Inflamação (dia 1): Após o aparecimento do formigueiro ou comichão, o herpes labial passa à próxima fase, a inflamação. Nesta fase, o herpes replica-se nas células nervosas, migrando para a pele através dos nervos sensitivos periféricos, que por sua vez induzem um inchaço e vermelhidão tão vulgarmente associados a nível da área cutânea que inervam respectivamente. Pré-sore (dias 02/03): Após a fase de inflamação, começam a aparecer pequenas vesículas inflamadas, que se enchem de líquido viral. São tendencialmente duras e dolorosas e provocam ainda mais comichão ou dor. A maior parte dos pacientes queixa-se ainda de uma sensação do tipo pulsação.
Ver para crer – Herpes Labial no seu esplendor
Lesão aberta (dia 4): Apesar de parecer grave, a expressão lesão aberta permite apenas identificar o rompimento das pequenas vesículas, cheias de líquido viral. É nesta altura que o virus do herpes labial apresenta a sua maior taxa de contágio e por isso é fundamental que o paciente proteja essa área de qualquer contacto, normalmente das mãos, copos e talheres. Além desta manifestação, ainda se pode manifestar um inchaço dos gânglios e eventualmente febres baixas e mal-estar geral.
A cura do Herpes labial inicia-se com várias camadas de crostas
Formação de crostas (dia 04 a 08): Felizmente passageira, a fase da lesão aberta dá origem, cerca de 4 dias depois, à fase menos dolorosa do Herpes Labial, dominada por formação de crostas. A crosta forma-se com base no soro do sangue que contém em si proteínas como a fibrina e que lhe dão um aspecto amarelo. A crosta indica-nos que o herpes labial se torna menos contagioso. Nesta fase apenas alerto os meus pacientes para terem cuidado com movimentos bruscos que possam romper a crosta, diminuindo assim a velocidade de cicatrização e claro, colocando novamente o líquido viral exposto. A cura (dias 08-12): A crosta envolve uma nova camada de pele, que vai aparecendo e desencadeando crostas sucessivamente mais pequenas. Nesta altura os pacientes costumam queixar-se de muita comichão e alguma irritação da pele. Mas além de comum são bons sinais de cicatrização do Herpes Labial.
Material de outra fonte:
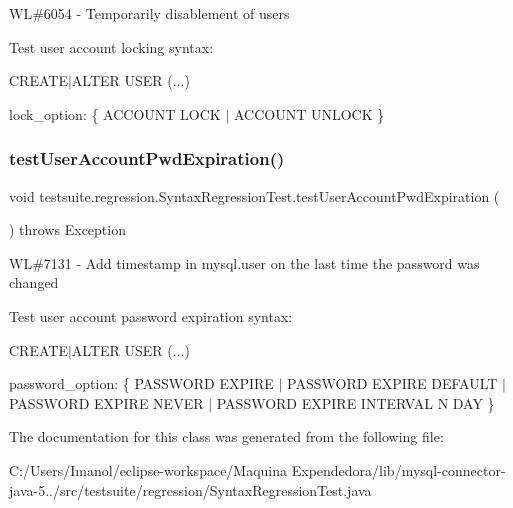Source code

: WL\#6054 -\/ Temporarily disablement of users

Test user account locking syntax\+:

C\+R\+E\+A\+T\+E$\vert$\+A\+L\+T\+ER U\+S\+ER (...)
\begin{DoxyItemize}
\item lock\+\_\+option\+: \{ A\+C\+C\+O\+U\+NT L\+O\+CK $\vert$ A\+C\+C\+O\+U\+NT U\+N\+L\+O\+CK \} 
\end{DoxyItemize}\mbox{\label{classtestsuite_1_1regression_1_1_syntax_regression_test_a3b24b59ae1c99620e5666390a7b80119}} 
\subsubsection{\texorpdfstring{test\+User\+Account\+Pwd\+Expiration()}{testUserAccountPwdExpiration()}}
{\footnotesize\ttfamily void testsuite.\+regression.\+Syntax\+Regression\+Test.\+test\+User\+Account\+Pwd\+Expiration (\begin{DoxyParamCaption}{ }\end{DoxyParamCaption}) throws Exception}

WL\#7131 -\/ Add timestamp in mysql.\+user on the last time the password was changed

Test user account password expiration syntax\+:

C\+R\+E\+A\+T\+E$\vert$\+A\+L\+T\+ER U\+S\+ER (...)
\begin{DoxyItemize}
\item password\+\_\+option\+: \{ P\+A\+S\+S\+W\+O\+RD E\+X\+P\+I\+RE $\vert$ P\+A\+S\+S\+W\+O\+RD E\+X\+P\+I\+RE D\+E\+F\+A\+U\+LT $\vert$ P\+A\+S\+S\+W\+O\+RD E\+X\+P\+I\+RE N\+E\+V\+ER $\vert$ P\+A\+S\+S\+W\+O\+RD E\+X\+P\+I\+RE I\+N\+T\+E\+R\+V\+AL N D\+AY \} 
\end{DoxyItemize}

The documentation for this class was generated from the following file\+:\begin{DoxyCompactItemize}
\item 
C\+:/\+Users/\+Imanol/eclipse-\/workspace/\+Maquina Expendedora/lib/mysql-\/connector-\/java-\/5../src/testsuite/regression/Syntax\+Regression\+Test.\+java\end{DoxyCompactItemize}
Pós-crosta (12-14 dias): A crosta cai e no seu lugar permanece uma área avermelhada, representativa da regeneração da pele. Alerto novamente o leitor de que o Herpes Labial ainda é contagioso nesta fase.
A evolução do Herpes Labial é diferente do Herpes Genital?
São ambos inofensivos, apesar de que quer um como outro podem evoluir para patologia pesadas como doenças neurológicas e cancro do útero. Ambos são recorrentes, apresentam a mesma evolução e tipo de contágio. Uma vez que a zona infectada é mais húmida (no caso genital) é possível que a cura do herpes genital seja mais prolongada e dolorosa. Qualquer suspeita de herpes genital deve recorrer ao seu médico dermatologista.